The purpose of the performance tuning experiment
is to apply the optimizations you have learned in class to a
computational kernel, and measure the performance impact of the
optimizations you perform. There are two distinct parts to the
assignment. First, you will optimize the sequential version of a
computational kernel, using the code optimizations presented in class
(or other optimizations of your choice) to improve the code's
utilization of registers and cache. For this part, we will provide a
high-level sequential description of the kernel, written in Fortran or
C,
and instrumented to output performance measurements. In the
second part, you will optimize the performance of a parallel version of
the same kernel, written in Fortran with OpenMP directives. (For
this assigment, you can use Fortran or C, depending on your
preference.) This document describes the assignment in more
detail.
The experiments will be conducted on the HPC
system, on a dual-core, dual-processor system. (This instruction will
be updated to tell you how to force execution on such nodes.)
A makefile
Makefile
has been created to help you create the files.
create input:
make create-input
sequential Fortran version:
make lu-seq
OpenMP Fortran version: make
lu-par
sequential C version (NEW!):
make lu-Cseq
OpenMP C version (NEW!): make
lu-par
To run the sequential Fortran version, type the following:
lu-seq <problem size>
To run the parallel Fortran version, type the
following: lu-par <problem
size> <number of procs>
To run the sequential C version, type the following:
lu-Cseq <problem size>
To run the parallel C version, type the
following: lu-Cpar <problem
size> <number of procs>
Data input sizes
We will use three problem sizes: 32, 128 and
1253.
To create each one, type the following:
create-input <problem^M
size>
Each will have different performance properties. We recommend 32
for testing, as it will have a much shorter execution time than the
others.
Submitting jobs to run on hpc
Prior to now, we have been using the frontend machine for the HPC
cluster. Now we want to run on specific nodes,
V20z: AMD Dual Dualcore Opteron 2.0 GHz with
4GB Memory. You should compile the code on the frontend machine.
You can use the following command line to execute on
these systems interactively:
qsub -I -d . -l nodes=1:ppn=4:V20z
To run in batch mode, which is preferred for timing, you'll need to
create a PBS file, such as the one provided
here .
Measuring performance
We measure performance using the Fortan90 intrinsic system_clock. For
C, it is using the standard library clock().
Reporting the experiment
To turn in your code, leave the final results in the subdirectory
entitled
submit.
You can submit up to 3 versions for sequential and 3 for parallel, one
per input data set size. Or, you can find the best sequential and
parallel version that works best for all 3 data sets. Here is how
to name your results:
best_seq32.F, best_seq128.F, best_seq1253.F, best_par32.F,
best_par128.F, best_par1253.F
Please include a README file indicating how many processors you used
for the parallel versions.
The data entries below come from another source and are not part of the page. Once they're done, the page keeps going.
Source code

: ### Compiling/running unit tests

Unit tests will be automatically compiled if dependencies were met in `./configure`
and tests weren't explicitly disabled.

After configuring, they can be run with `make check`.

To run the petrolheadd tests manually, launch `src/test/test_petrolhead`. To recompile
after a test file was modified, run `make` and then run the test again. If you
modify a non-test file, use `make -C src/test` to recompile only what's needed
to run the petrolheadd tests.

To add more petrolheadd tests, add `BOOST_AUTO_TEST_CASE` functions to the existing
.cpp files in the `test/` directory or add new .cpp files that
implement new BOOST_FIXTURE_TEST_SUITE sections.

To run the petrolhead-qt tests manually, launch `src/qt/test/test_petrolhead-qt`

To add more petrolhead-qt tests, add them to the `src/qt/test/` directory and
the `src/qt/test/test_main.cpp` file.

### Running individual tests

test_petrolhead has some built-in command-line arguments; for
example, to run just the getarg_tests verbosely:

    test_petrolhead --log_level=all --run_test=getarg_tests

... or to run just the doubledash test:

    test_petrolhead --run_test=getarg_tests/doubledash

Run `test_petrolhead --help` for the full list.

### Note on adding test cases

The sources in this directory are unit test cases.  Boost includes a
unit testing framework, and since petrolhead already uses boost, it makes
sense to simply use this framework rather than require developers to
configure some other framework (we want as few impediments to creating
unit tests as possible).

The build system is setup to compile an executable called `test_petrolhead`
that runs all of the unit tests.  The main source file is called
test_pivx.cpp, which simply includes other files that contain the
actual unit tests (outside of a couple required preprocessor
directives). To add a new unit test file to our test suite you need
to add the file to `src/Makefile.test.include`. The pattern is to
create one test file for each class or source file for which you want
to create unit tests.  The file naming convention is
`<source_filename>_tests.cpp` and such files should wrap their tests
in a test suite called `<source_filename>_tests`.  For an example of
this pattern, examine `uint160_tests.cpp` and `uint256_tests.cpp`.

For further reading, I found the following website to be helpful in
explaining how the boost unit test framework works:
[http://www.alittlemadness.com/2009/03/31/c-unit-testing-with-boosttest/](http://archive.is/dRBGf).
Also include any other information
relevant to the experiment. Your report also should include
answers to the following questions:
- What is the speedup of your optimized sequential code with
respect
to the sample sequential code?
- What is the speedup of your parallel code with respect to the
sample
parallel code?
- What optimizations did you apply? For each optimization, discuss
the
gains (or losses) in performance, and how did the optimization
parameters
(for example, tile sizes or unroll factors) affect performance.
- Describe any interactions between optimizations.
- How did data set size impact your results?
- Based on your experiments, can you identify the performance
bottlenecks
of this computational kernel? How are they related to the architecture?
Grading
- Correct optimized sequential code:
10%
- Correct parallelization:
20%
- Sequential speedup:
20%
- Parallel speedup:
20%
- Report:
30%